▶ Excerpted data:
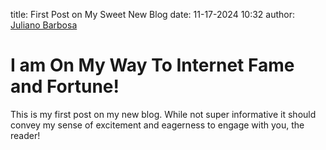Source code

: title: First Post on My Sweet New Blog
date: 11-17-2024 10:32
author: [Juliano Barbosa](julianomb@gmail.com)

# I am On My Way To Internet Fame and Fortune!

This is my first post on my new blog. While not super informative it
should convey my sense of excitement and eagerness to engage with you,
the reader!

▶ Your instructions: The lines to set down, exactly and with both ends included, run from the one containing "This is my first" to the last line of the data above.

▶ Task output:
This is my first post on my new blog. While not super informative it
should convey my sense of excitement and eagerness to engage with you,
the reader!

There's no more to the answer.